Helen: Sounds amazing! I hope she is inviting him in. He needs some of his sharp edges smoothing! How did you come up with the title of the book?

Rachel: I wanted something suggestive of being trapped. Strung is a great word, as it evokes visions of being tied to someone or something against your will. A loss of control and freedom that’s forced upon you, but at the same time, not entirely torturous. With these vibes in mind for book two, Ruby and Drayvex are living with the consequences of that impulsive decision at the end of book one. Consequences that just seem to unfold and unfold. Yes, he saved her life. But not even Drayvex could know what the price of this would be, as no demon before him has ever put a piece of their soul inside a living, breathing human. At least, they didn’t leave an instruction manual!! Does he come to regret going to such lengths? Now isn’t that the question.

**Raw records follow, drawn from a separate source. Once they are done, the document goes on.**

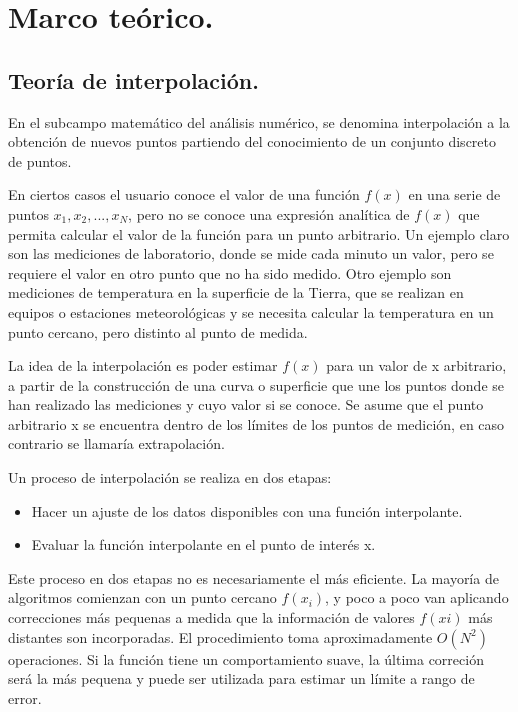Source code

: \chapter{Marco te\'orico.}

\section{Teor\'ia de interpolaci\'on.}

\hspace{0.4cm} En el subcampo matem\'atico del an\'alisis num\'erico, se denomina interpolaci\'on a la obtenci\'on de nuevos puntos partiendo del conocimiento de un conjunto discreto de puntos.


\hspace{0.4cm} En ciertos casos el usuario conoce el valor de una funci\'on $f(x)$ en una serie de puntos $x_{1}, x_{2},..., x_{N}$, pero no se conoce una 
expresi\'on anal\'itica de $f(x)$ que permita calcular el valor de la funci\'on para un punto arbitrario. Un ejemplo claro son las mediciones de laboratorio, donde se mide cada minuto un valor, pero se requiere el valor en otro punto que no ha sido medido. Otro ejemplo son mediciones de temperatura en la superficie
de la Tierra, que se realizan en equipos o estaciones meteorol\'ogicas y se necesita calcular la temperatura en un punto cercano, pero distinto al punto de medida.

\hspace{0.4cm} La idea de la interpolaci\'on es poder estimar $f(x)$ para un valor de x arbitrario, a partir de la construcci\'on de una curva o superficie que une los puntos donde se han realizado las mediciones y cuyo valor si se conoce. Se asume que el punto arbitrario x se encuentra dentro de los l\'imites de los puntos de medici\'on, en caso contrario se llamar\'ia extrapolaci\'on. 

\hspace{0.4cm} Un proceso de interpolaci\'on se realiza en dos etapas:

\begin{itemize}
  \item Hacer un ajuste de los datos disponibles con una funci\'on interpolante.
  \item Evaluar la funci\'on interpolante en el punto de inter\'es x.
\end{itemize}


\hspace{0.4cm} Este proceso en dos etapas no es necesariamente el m\'as 
eficiente. La mayor\'ia de algoritmos comienzan con un punto cercano $f(x_{i})$, y poco a poco van aplicando correcciones m\'as pequenas a medida que la 
informaci\'on de valores $f(xi)$ m\'as distantes son incorporadas. El procedimiento toma aproximadamente $O(N^{2})$ operaciones. Si la funci\'on tiene un comportamiento suave, la \'ultima correci\'on ser\'a la m\'as pequena y puede ser utilizada para estimar un l\'imite a rango de error.

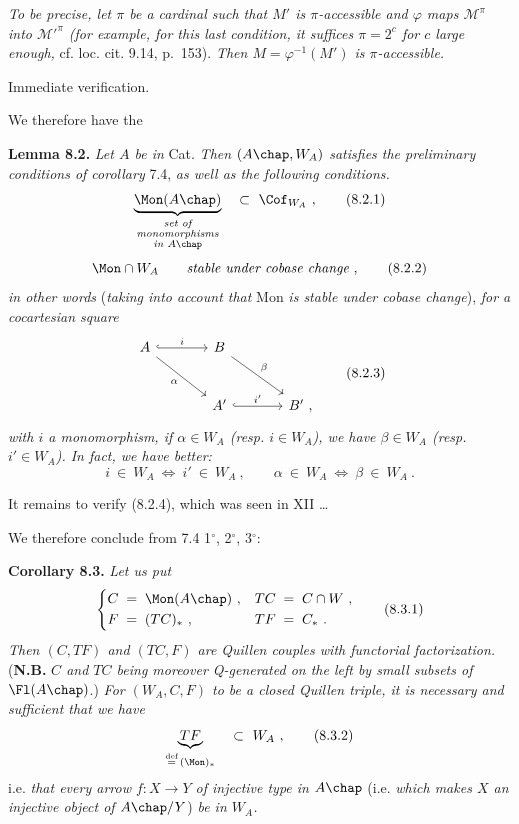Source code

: \textit{To be precise, let $\pi$ be a cardinal such that $M'$ is $\pi$-accessible and $\varphi$ maps $\mathcal{M}^{\pi}$ into $\mathcal{M}'^{\pi}$ (for example, for this last condition, it suffices $\pi=2^c$ for $c$ large enough,} cf. loc. cit. 9.14, p.~153). \textit{Then $M=\varphi^{-1}(M')$ is $\pi$-accessible.}

Immediate verification.

We therefore have the

\textbf{Lemma 8.2.} \textit{Let $A$ be in} Cat. \textit{Then $(A\chap,W_A)$ satisfies the preliminary conditions of corollary} 7.4, \textit{as well as the following conditions.}
\[
\underbrace{\Mon(A\chap)}_{\substack{\textit{set of}\\ \textit{monomorphisms}\\ \textit{in } A\chap}} \quad\subset\ \Cof_{W_A}\ ,
\tag*{(8.2.1)}
\]
\[
\Mon\cap W_A \qquad \textit{stable under cobase change}\ ,
\tag*{(8.2.2)}
\]
\textit{in other words} (\textit{taking into account that} Mon \textit{is stable under cobase change}), \textit{for a cocartesian square}
\[
\begin{tikzcd}[row sep=large, column sep=large]
A \arrow[r, hook, "i"] \arrow[dr, "\alpha"'] & B \arrow[dr, "\beta"] & \\
& A' \arrow[r, hook, "i'"] & B'\ ,
\end{tikzcd}
\tag*{(8.2.3)}
\]
\textit{with $i$ a monomorphism, if $\alpha\in W_A$ (resp. $i\in W_A$), we have $\beta\in W_A$ (resp. $i'\in W_A$). In fact, we have better:}
\[
i\ \in\ W_A \ \Longleftrightarrow\ i'\ \in\ W_A\ , \qquad \alpha\ \in\ W_A \ \Longleftrightarrow\ \beta\ \in\ W_A\ .
\tag*{(8.2.4)}
\]

It remains to verify (8.2.4), which was seen in XII \ldots

We therefore conclude from 7.4 1$^\circ$, 2$^\circ$, 3$^\circ$:

\textbf{Corollary 8.3.} \textit{Let us put}
\[
\left\{
\begin{aligned}
C \;&=\; \Mon(A\chap)\ , & TC \;&=\; C\cap W\ ,\\
F \;&=\; (TC)_*\ , & TF \;&=\; C_*\ .
\end{aligned}
\right.
\tag*{(8.3.1)}
\]
\textit{Then $(C,TF)$ and $(TC,F)$ are Quillen couples with functorial factorization.} (\textbf{N.B.} \textit{$C$ and $TC$ being moreover Q-generated on the left by small subsets of} $\Fl(A\chap)$.) \textit{For $(W_A,C,F)$ to be a closed Quillen triple, it is necessary and sufficient that we have}
\[
\underbrace{TF}_{\overset{\text{def}}{=}\,(\Mon)_*} \quad\subset\ W_A\ ,
\tag*{(8.3.2)}
\]
i.e. \textit{that every arrow $f:X\longrightarrow Y$ of injective type in $A\chap$} (i.e. \textit{which makes $X$ an injective object of $A\chap/Y$}) \textit{be in $W_A$.}

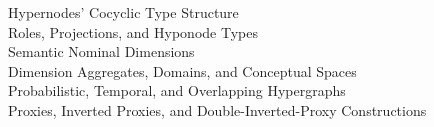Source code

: 

\begin{description}

\item[Hypernodes' Cocyclic Type Structure]

\item[Roles, Projections, and Hyponode Types]

\item[Semantic Nominal Dimensions]

\item[Dimension Aggregates, Domains, and Conceptual Spaces]

\item[Probabilistic, Temporal, and Overlapping Hypergraphs]

\item[Proxies, Inverted Proxies, and Double-Inverted-Proxy Constructions]







\end{description}


\p{}

\p{}

\p{}

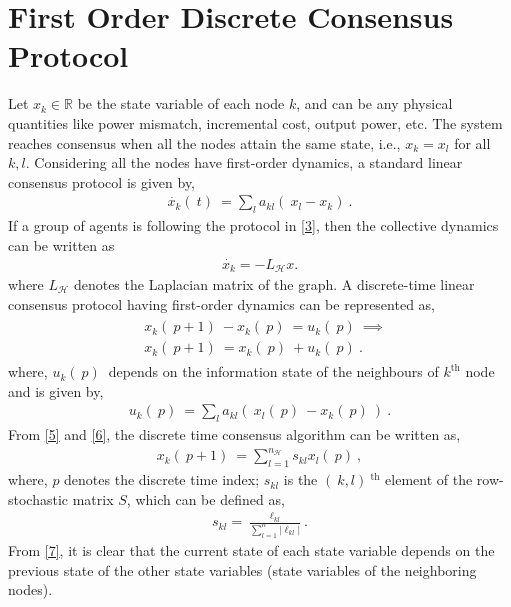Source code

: \section{First Order Discrete Consensus Protocol}
Let $x_k \in \mathbb{R}$ be the state variable of each node $k$, and can be any physical quantities like power mismatch, incremental cost, output power, etc. The system reaches consensus when all the nodes attain the same state, i.e., $x_k = x_l$ for all $k, l$. Considering all the nodes have first-order dynamics, a standard linear consensus protocol \cite{olfati2007consensus} is given by,
\begin{align}\label{3}
    \Dot{x_k}(\ \! t )\ = \sum\limits_{l} a_{kl} (\ \! x_l - x_k)\ .
\end{align}
If a group of agents is following the protocol in \eqref{3}, then the collective dynamics can be written as
\begin{align}\label{4}
    \Dot{x_k} = -L_{\mathcal{H}}x.
\end{align}
where $L_\mathcal{H}$ denotes the Laplacian matrix of the graph. A discrete-time linear consensus protocol \cite{olfati2007consensus} having first-order dynamics can be represented as,
\begin{align}\label{5}
\begin{split}
    & x_k (\ \! p+1)\ \! - x_k (\ \! p)\ \! = u_k (\ \! p)\ \implies \\
    & x_k (\ \! p+1)\ \! = x_k (\ \! p)\ \! + u_k (\ \! p)\ .
\end{split}
\end{align}
where, $u_k (\ p)\ \!$ depends on the information state of the neighbours of $k^{\text{th}}$ node and is given by,
\begin{align}\label{6}
    u_k (\ \! p)\ \! = \sum\limits_{l} a_{kl} (\ \! x_l(\ \! p)\ \! - x_k(\ \! p)\ \!)\ .
\end{align}
From \eqref{5} and \eqref{6}, the discrete time consensus algorithm can be written as,
\begin{align}\label{7}
    x_k (\ \! p+1)\ \! = \sum\limits_{l=1}^{n_\mathcal{H}} s_{kl} x_l(\ \! p)\ \!,
\end{align}
where, $p$ denotes the discrete time index; $s_{kl}$ is the $(\ \! k,l)\ \!^\text{th} $ element of the row-stochastic matrix $S$, which can be defined as,
\begin{align}\label{8}
    s_{kl} = \frac{\ell_{kl}}{\sum\limits_{l=1}^{n}|\ell_{kl}|}. 
\end{align}
From \eqref{7}, it is clear that the current state of each state variable depends on the previous state of the other state variables (state variables of the neighboring nodes).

Helen: With such strong characters in your book, who did you prefer writing? Ruby or Drayvex?

Rachel: I’ve always gravitated more towards the villains than the heroes in stories. Give me a character with grey morals and a big personality, and I’m yours. I’m a sucker for a good anti-hero, and I think this is a big part of why I find Drayvex so much fun to write. It’s just so much more interesting when the protagonist is a terrible person! I must admit, I feel like I do sometimes really push those anti-hero boundaries with Drayvex. He’s a villain masquerading as an anti-hero. He’s unapologetically demon in all the worst ways, and yet somehow, he manages to get away with murder time and time again. I was told pretty early on that Drayvex’s one redeeming quality is his affection for Ruby. This made me laugh, as when you put it like that, it sounds pretty bad! But I couldn’t agree more. When I first released Shadow-Stained into the world, I wasn’t sure how well he was going to be received. But it seems like the sly devil is doing pretty well for himself. Everyone loves a rogue.

Helen: I think part of it his struggle to understand what is happening. We sympathise as he attempts to understand human emotions, emotions he shouldn’t be experiencing! Which part of the writing process do you prefer? Editing or writing?

Rachel: I used to think I preferred editing to writing. I’m one of those writers who favour having written the book to the act of writing itself. Writing has never been easy for me, and when I’m in a bad cycle, I struggle day after day, after day and I don’t enjoy it. But on those good days, writing from scratch feels like flying. There’s nothing more freeing than taking that tangle of thoughts and words and emotion inside your head, and shaping it into something entirely new that has a life of its own. Having now taken two books from initial concept to a living, breathing story, I’ve come to realise that when I’m writing, I prefer editing. When I’m editing, I’m dreaming of writing. So now I see the pattern, I’m trying to teach myself to enjoy the process as a whole. Both writing and editing have their place. They’re both part of the journey, so I may as well try to enjoy the whole ride!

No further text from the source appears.